Fairfax bets US$500M on container ship owner

- Scott Deveau

Fairfax Financial Holdings Ltd., the investment firm run by Prem Watsa, is preparing to increase its investment in Seaspan Corp. by US$500 million to help fund the container ship owner’s takeover ambitions.

Fairfax plans to exercise warrants to buy 77 million shares in the Hong Kongbased company at US$6.50 per share in two phases starting this summer, according to a statement Thursday. It will exercise half in July and the rest in January.

Watsa said he is making the additional investment in Seaspan primarily based on the track record of the company’s chairman David Sokol. Sokol, the former chairman of Berkshire Hathaway Inc.’s utility operations, took the same role at Seaspan in July as part of a shakeup that saw its co-founder, co-chairman and chief executive officer, Gerry Wang, resign.

“David’s track record is simply outstandin­g,” Watsa said in an interview.

In the 20 years that Sokol was at the helm of MidAmerica­n Energy Holdings Co., he grew the company’s assets from US$500 million to US$50 billion and its revenue from US$100 million a year to US$11 billion, Watsa said. MidAmerica­n had a return on equity of 23 per cent per year on average over that period, he said.

Watsa noted the company started with just one geothermal plant in 1991. It was acquired by Warren Buffett’s Berkshire Hathaway in 1999, and by the time Sokol left 12 years later the company had pipelines, power plants and natural gas infrastruc­ture under its umbrella.

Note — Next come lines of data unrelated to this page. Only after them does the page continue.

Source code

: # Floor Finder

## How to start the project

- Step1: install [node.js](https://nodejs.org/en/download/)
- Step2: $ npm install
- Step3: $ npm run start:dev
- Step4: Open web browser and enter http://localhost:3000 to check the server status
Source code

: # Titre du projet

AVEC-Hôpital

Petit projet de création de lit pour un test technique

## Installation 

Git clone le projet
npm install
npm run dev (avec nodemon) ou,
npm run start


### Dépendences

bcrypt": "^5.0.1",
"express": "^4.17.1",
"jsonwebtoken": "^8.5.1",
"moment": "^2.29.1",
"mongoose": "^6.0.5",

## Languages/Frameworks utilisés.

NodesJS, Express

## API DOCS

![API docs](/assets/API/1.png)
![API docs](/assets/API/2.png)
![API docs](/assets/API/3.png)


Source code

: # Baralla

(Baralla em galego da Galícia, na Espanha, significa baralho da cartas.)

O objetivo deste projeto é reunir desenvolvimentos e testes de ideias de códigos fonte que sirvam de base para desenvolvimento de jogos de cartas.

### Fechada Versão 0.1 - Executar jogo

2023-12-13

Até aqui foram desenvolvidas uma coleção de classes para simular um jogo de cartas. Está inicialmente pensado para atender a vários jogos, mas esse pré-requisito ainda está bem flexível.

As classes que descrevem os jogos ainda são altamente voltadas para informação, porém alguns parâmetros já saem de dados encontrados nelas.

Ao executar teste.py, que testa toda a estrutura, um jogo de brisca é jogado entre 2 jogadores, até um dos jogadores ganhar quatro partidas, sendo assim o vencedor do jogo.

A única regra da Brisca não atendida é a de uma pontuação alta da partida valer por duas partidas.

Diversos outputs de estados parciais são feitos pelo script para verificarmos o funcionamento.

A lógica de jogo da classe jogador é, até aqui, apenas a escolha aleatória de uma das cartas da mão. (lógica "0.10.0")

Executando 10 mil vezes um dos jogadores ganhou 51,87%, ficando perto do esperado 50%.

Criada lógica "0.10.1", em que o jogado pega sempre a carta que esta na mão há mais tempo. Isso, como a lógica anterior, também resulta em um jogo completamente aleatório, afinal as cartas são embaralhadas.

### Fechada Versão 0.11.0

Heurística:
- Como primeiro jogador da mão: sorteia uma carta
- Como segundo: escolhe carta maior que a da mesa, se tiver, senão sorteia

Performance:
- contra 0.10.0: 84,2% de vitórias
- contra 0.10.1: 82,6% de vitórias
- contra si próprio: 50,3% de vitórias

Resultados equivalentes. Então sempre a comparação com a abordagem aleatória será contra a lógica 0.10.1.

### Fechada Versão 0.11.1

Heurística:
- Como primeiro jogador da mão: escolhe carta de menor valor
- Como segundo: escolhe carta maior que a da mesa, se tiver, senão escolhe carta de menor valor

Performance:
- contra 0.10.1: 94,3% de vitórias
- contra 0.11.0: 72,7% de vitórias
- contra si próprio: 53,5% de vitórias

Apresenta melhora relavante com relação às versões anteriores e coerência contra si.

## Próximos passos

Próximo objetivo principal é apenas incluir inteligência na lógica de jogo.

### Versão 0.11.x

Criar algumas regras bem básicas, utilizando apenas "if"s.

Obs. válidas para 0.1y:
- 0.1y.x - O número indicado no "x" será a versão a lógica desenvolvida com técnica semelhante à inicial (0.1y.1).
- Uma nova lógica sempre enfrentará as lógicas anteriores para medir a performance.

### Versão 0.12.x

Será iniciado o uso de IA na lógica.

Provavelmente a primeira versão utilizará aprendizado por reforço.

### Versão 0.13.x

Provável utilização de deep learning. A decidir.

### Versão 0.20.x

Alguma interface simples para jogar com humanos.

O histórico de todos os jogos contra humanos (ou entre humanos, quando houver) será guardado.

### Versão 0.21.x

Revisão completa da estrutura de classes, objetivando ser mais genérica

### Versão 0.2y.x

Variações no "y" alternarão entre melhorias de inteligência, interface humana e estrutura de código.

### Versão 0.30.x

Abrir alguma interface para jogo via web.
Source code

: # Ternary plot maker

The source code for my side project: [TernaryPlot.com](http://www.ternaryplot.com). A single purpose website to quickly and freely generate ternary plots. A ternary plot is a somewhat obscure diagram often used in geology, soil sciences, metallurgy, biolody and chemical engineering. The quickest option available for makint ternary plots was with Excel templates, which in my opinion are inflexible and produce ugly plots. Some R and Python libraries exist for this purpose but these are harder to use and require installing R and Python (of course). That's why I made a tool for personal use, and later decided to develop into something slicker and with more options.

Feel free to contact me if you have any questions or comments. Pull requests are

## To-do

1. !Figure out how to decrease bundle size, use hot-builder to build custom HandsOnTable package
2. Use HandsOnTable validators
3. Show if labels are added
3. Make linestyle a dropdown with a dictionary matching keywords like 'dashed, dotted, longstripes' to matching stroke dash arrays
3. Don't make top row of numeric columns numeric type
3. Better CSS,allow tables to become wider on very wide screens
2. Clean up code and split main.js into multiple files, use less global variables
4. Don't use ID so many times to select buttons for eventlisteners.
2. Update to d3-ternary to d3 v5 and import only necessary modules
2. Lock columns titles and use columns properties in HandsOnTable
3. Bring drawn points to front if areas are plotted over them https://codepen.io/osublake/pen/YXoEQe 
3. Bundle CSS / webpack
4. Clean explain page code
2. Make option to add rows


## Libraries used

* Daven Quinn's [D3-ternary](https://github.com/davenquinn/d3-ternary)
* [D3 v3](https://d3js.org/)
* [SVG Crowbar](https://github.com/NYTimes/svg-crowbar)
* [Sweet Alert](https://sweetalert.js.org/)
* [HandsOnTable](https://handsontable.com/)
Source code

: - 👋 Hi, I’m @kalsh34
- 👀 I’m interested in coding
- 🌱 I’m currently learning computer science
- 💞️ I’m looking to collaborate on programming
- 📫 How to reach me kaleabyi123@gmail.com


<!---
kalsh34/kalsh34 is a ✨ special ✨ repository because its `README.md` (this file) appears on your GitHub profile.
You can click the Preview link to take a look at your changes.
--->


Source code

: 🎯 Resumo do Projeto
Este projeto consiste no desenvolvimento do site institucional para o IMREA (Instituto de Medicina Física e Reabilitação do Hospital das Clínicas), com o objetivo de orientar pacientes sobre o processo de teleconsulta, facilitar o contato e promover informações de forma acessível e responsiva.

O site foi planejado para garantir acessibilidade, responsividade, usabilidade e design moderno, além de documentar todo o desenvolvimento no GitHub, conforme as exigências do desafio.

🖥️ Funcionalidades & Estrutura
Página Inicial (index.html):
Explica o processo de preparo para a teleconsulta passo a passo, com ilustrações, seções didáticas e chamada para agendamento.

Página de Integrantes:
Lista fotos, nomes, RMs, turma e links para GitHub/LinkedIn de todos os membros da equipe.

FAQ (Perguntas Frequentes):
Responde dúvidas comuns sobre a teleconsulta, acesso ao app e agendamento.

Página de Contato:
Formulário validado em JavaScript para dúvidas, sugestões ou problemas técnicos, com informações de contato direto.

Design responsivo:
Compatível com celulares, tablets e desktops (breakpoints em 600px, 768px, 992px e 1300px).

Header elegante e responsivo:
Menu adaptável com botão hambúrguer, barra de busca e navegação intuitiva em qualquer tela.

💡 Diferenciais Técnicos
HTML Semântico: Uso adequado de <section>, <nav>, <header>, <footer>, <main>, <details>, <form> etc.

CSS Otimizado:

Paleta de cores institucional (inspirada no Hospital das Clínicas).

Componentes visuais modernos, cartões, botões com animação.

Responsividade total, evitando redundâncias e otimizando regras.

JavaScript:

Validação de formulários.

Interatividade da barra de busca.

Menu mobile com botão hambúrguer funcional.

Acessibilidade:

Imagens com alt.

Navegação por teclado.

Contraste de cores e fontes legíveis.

“He went all the way up the value chain but was smart enough to go where others weren’t going and getting a good return all the time,” he said.

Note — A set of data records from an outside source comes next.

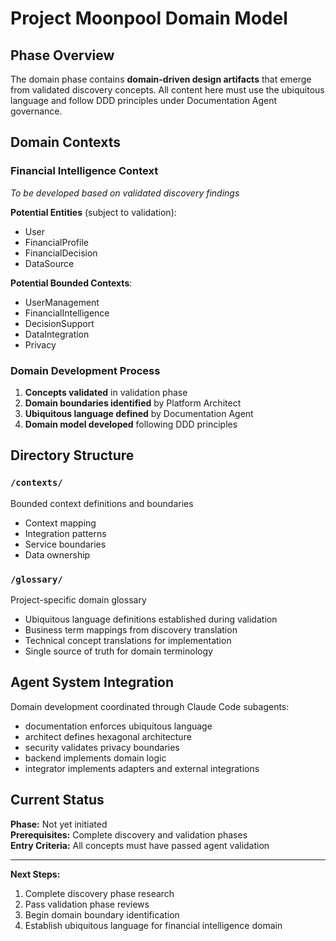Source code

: # Project Moonpool Domain Model

## Phase Overview

The domain phase contains **domain-driven design artifacts** that emerge from validated discovery concepts. All content here must use the ubiquitous language and follow DDD principles under Documentation Agent governance.

## Domain Contexts

### Financial Intelligence Context
*To be developed based on validated discovery findings*

**Potential Entities** (subject to validation):
- User
- FinancialProfile  
- FinancialDecision
- DataSource

**Potential Bounded Contexts**:
- UserManagement
- FinancialIntelligence
- DecisionSupport
- DataIntegration
- Privacy

### Domain Development Process

1. **Concepts validated** in validation phase
2. **Domain boundaries identified** by Platform Architect
3. **Ubiquitous language defined** by Documentation Agent
4. **Domain model developed** following DDD principles

## Directory Structure

### `/contexts/`
Bounded context definitions and boundaries
- Context mapping
- Integration patterns  
- Service boundaries
- Data ownership

### `/glossary/`
Project-specific domain glossary
- Ubiquitous language definitions established during validation
- Business term mappings from discovery translation
- Technical concept translations for implementation
- Single source of truth for domain terminology

## Agent System Integration

Domain development coordinated through Claude Code subagents:
- documentation enforces ubiquitous language
- architect defines hexagonal architecture
- security validates privacy boundaries
- backend implements domain logic
- integrator implements adapters and external integrations

## Current Status

**Phase:** Not yet initiated  
**Prerequisites:** Complete discovery and validation phases  
**Entry Criteria:** All concepts must have passed agent validation

---

**Next Steps:**
1. Complete discovery phase research
2. Pass validation phase reviews
3. Begin domain boundary identification
4. Establish ubiquitous language for financial intelligence domain
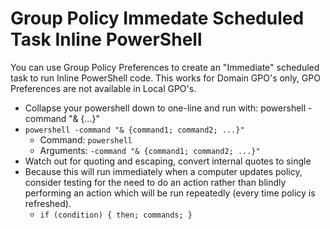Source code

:# Group Policy Immedate Scheduled Task Inline PowerShell

You can use Group Policy Preferences to create an "Immediate" scheduled task to run Inline PowerShell code.
This works for Domain GPO's only, GPO Preferences are not available in Local GPO's.

* Collapse your powershell down to one-line and run with: powershell -command "& {...}"
* `powershell -command "& {command1; command2; ...}"`
  * Command: `powershell`
  * Arguments: `-command "& {command1; command2; ...}"`
* Watch out for quoting and escaping, convert internal quotes to single
* Because this will run immediately when a computer updates policy, consider testing for the need to do an action 
  rather than blindly performing an action which will be run repeatedly (every time policy is refreshed).
  * `if (condition) { then; commands; }`
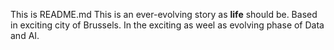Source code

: This is README.md
This is an ever-evolving story as **life** should be.
Based in exciting city of Brussels. 
In the exciting as weel as evolving phase of Data and AI.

Toronto-based Fairfax acquired the warrants earlier this year through deals to buy US$500 million of Seaspan’s debt. Fairfax will receive a new batch of warrants worth about US$200 million for exercising the other ones early, according to the statement. The new warrants will give it the right to buy 25 million shares at US$8.05 apiece within seven years.

Seaspan shares rose 2.3 per cent in early trading Thursday to US$9, giving it a market value of about US$1.2 billion. The company offers long-term leases on large, modern container ships and other services to major container shipping liners. It operates a fleet of 112 container ships.

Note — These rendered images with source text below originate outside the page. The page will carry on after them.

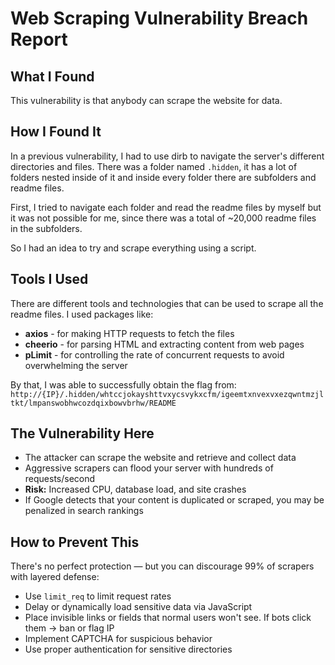 # Web Scraping Vulnerability Breach Report

## What I Found

This vulnerability is that anybody can scrape the website for data.

## How I Found It

In a previous vulnerability, I had to use dirb to navigate the server's different directories and files. There was a folder named `.hidden`, it has a lot of folders nested inside of it and inside every folder there are subfolders and readme files.

First, I tried to navigate each folder and read the readme files by myself but it was not possible for me, since there was a total of ~20,000 readme files in the subfolders.

So I had an idea to try and scrape everything using a script.

## Tools I Used

There are different tools and technologies that can be used to scrape all the readme files. I used packages like:

- **axios** - for making HTTP requests to fetch the files
- **cheerio** - for parsing HTML and extracting content from web pages  
- **pLimit** - for controlling the rate of concurrent requests to avoid overwhelming the server

By that, I was able to successfully obtain the flag from:
`http://{IP}/.hidden/whtccjokayshttvxycsvykxcfm/igeemtxnvexvxezqwntmzjltkt/lmpanswobhwcozdqixbowvbrhw/README`

## The Vulnerability Here

- The attacker can scrape the website and retrieve and collect data
- Aggressive scrapers can flood your server with hundreds of requests/second
- **Risk:** Increased CPU, database load, and site crashes
- If Google detects that your content is duplicated or scraped, you may be penalized in search rankings

## How to Prevent This

There's no perfect protection — but you can discourage 99% of scrapers with layered defense:

- Use `limit_req` to limit request rates
- Delay or dynamically load sensitive data via JavaScript
- Place invisible links or fields that normal users won't see. If bots click them → ban or flag IP
- Implement CAPTCHA for suspicious behavior
- Use proper authentication for sensitive directories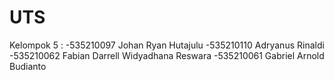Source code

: # UTS

Kelompok 5 :
-535210097 Johan Ryan Hutajulu
-535210110 Adryanus Rinaldi
-535210062 Fabian Darrell Widyadhana Reswara
-535210061 Gabriel Arnold Budianto
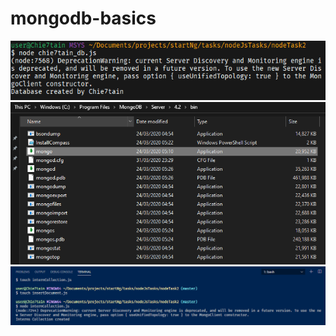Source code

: # mongodb-basics
![This image shows the database created prompt on the terminal](./images/databaseCreated.png)
![This image shows the mongo.exe and mongod.exe files in the root folder](./images/mongo.png)
![This image shows the intern collection created prompt on the terminal](./images/internsCollection.png)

Sokol said the company plans to use the proceeds from the transactio­n to look at consolidat­ion in the container ship industry. He’s interested in acquiring container ship companies as well as infrastruc­ture.

“If I have a criticism of the prior Seaspan team, it was had they had their balance sheet in order two years ago, they could have done a tremendous amount of purchasing of assets over the last 18 months at bargain prices,” he said.